- Exercise -
Copy each entry precisely as written, and do not carry over the pictures.

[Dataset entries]
————
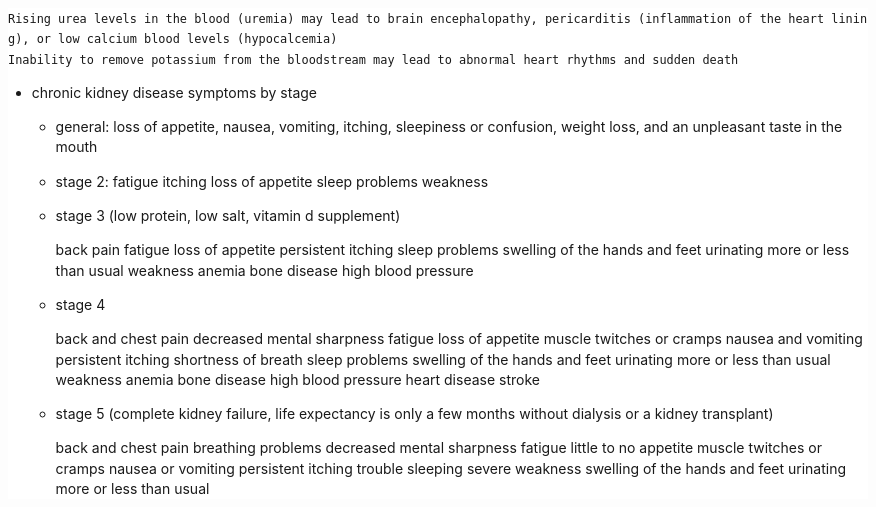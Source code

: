    Rising urea levels in the blood (uremia) may lead to brain encephalopathy, pericarditis (inflammation of the heart lining), or low calcium blood levels (hypocalcemia)
	Inability to remove potassium from the bloodstream may lead to abnormal heart rhythms and sudden death


- chronic kidney disease symptoms by stage

    - general: loss of appetite, nausea, vomiting, itching, sleepiness or confusion, weight loss, and an unpleasant taste in the mouth

    - stage 2:
        fatigue
        itching
        loss of appetite
        sleep problems
        weakness

    - stage 3 (low protein, low salt, vitamin d supplement)

        back pain
        fatigue
        loss of appetite
        persistent itching
        sleep problems
        swelling of the hands and feet
        urinating more or less than usual
        weakness
        anemia
        bone disease
        high blood pressure

    - stage 4

        back and chest pain
        decreased mental sharpness
        fatigue
        loss of appetite
        muscle twitches or cramps
        nausea and vomiting
        persistent itching
        shortness of breath
        sleep problems
        swelling of the hands and feet
        urinating more or less than usual
        weakness
        anemia
        bone disease
        high blood pressure
        heart disease
        stroke

    - stage 5 (complete kidney failure, life expectancy is only a few months without dialysis or a kidney transplant)

        back and chest pain
        breathing problems
        decreased mental sharpness
        fatigue
        little to no appetite
        muscle twitches or cramps
        nausea or vomiting
        persistent itching
        trouble sleeping
        severe weakness
        swelling of the hands and feet
        urinating more or less than usual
————
- Your response -
Source code

:    Rising urea levels in the blood (uremia) may lead to brain encephalopathy, pericarditis (inflammation of the heart lining), or low calcium blood levels (hypocalcemia)
	Inability to remove potassium from the bloodstream may lead to abnormal heart rhythms and sudden death


- chronic kidney disease symptoms by stage

    - general: loss of appetite, nausea, vomiting, itching, sleepiness or confusion, weight loss, and an unpleasant taste in the mouth

    - stage 2:
        fatigue
        itching
        loss of appetite
        sleep problems
        weakness

    - stage 3 (low protein, low salt, vitamin d supplement)

        back pain
        fatigue
        loss of appetite
        persistent itching
        sleep problems
        swelling of the hands and feet
        urinating more or less than usual
        weakness
        anemia
        bone disease
        high blood pressure

    - stage 4

        back and chest pain
        decreased mental sharpness
        fatigue
        loss of appetite
        muscle twitches or cramps
        nausea and vomiting
        persistent itching
        shortness of breath
        sleep problems
        swelling of the hands and feet
        urinating more or less than usual
        weakness
        anemia
        bone disease
        high blood pressure
        heart disease
        stroke

    - stage 5 (complete kidney failure, life expectancy is only a few months without dialysis or a kidney transplant)

        back and chest pain
        breathing problems
        decreased mental sharpness
        fatigue
        little to no appetite
        muscle twitches or cramps
        nausea or vomiting
        persistent itching
        trouble sleeping
        severe weakness
        swelling of the hands and feet
        urinating more or less than usual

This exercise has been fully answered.